What is a digital twin?
How does a digital twin work?
A digital twin is a virtual model designed to accurately reflect a physical object. The object being studied — for example, a wind turbine — is outfitted with various sensors related to vital areas of functionality. These sensors produce data about different aspects of the physical object’s performance, such as energy output, temperature, weather conditions and more. This data is then relayed to a processing system and applied to the digital copy.
Once informed with such data, the virtual model can be used to run simulations, study performance issues and generate possible improvements, all with the goal of generating valuable insights — which can then be applied back to the original physical object.

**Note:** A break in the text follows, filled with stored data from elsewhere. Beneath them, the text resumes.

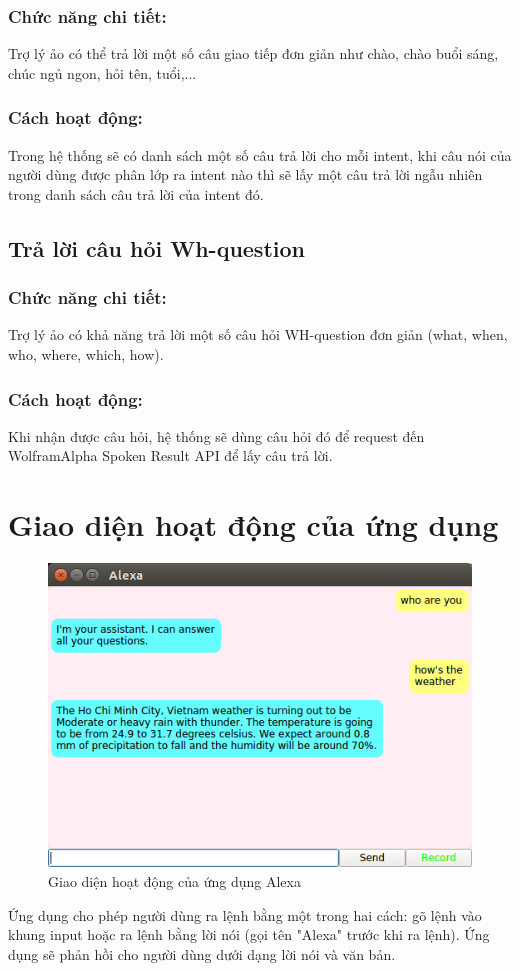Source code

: \subsubsection{Chức năng chi tiết:}

Trợ lý ảo có thể trả lời một số câu giao tiếp đơn giản như chào, chào buổi sáng, chúc ngủ ngon, hỏi tên, tuổi,...

\subsubsection{Cách hoạt động:}

Trong hệ thống sẽ có danh sách một số câu trả lời cho mỗi intent, khi câu nói của người dùng được phân lớp ra intent nào thì sẽ lấy một câu trả lời ngẫu nhiên trong danh sách câu trả lời của intent đó.

\subsection{Trả lời câu hỏi Wh-question}

\subsubsection{Chức năng chi tiết:}

Trợ lý ảo có khả năng trả lời một số câu hỏi WH-question đơn giản (what, when, who, where, which, how).

\subsubsection{Cách hoạt động:}

Khi nhận được câu hỏi, hệ thống sẽ dùng câu hỏi đó để request đến WolframAlpha Spoken Result API để lấy câu trả lời.

\section{Giao diện hoạt động của ứng dụng}

\begin{figure}[h]
    \centering
    \includegraphics[scale=0.7]{interface}
    \caption{Giao diện hoạt động của ứng dụng Alexa}
    \label{fig:c6_interface}
\end{figure}

Ứng dụng cho phép người dùng ra lệnh bằng một trong hai cách: gõ lệnh vào khung input hoặc ra lệnh bằng lời nói (gọi tên "Alexa" trước khi ra lệnh). Ứng dụng sẽ phản hồi cho người dùng dưới dạng lời nói và văn bản.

Digital twins vs. simulations
Although simulations and digital twins both utilize digital models to replicate a system’s various processes, a digital twin is actually a virtual environment, which makes it considerably richer for study. The difference between digital twin and simulation is largely a matter of scale: While a simulation typically studies one particular process, a digital twin can itself run any number of useful simulations in order to study multiple processes.
The differences don’t end there. For example, simulations usually don’t benefit from having real-time data. But digital twins are designed around a two-way flow of information that first occurs when object sensors provide relevant data to the system processor and then happens again when insights created by the processor are shared back with the original source object.
By having better and constantly updated data related to a wide range of areas, combined with the added computing power that accompanies a virtual environment, digital twins are able to study more issues from far more vantage points than standard simulations can — with greater ultimate potential to improve products and processes.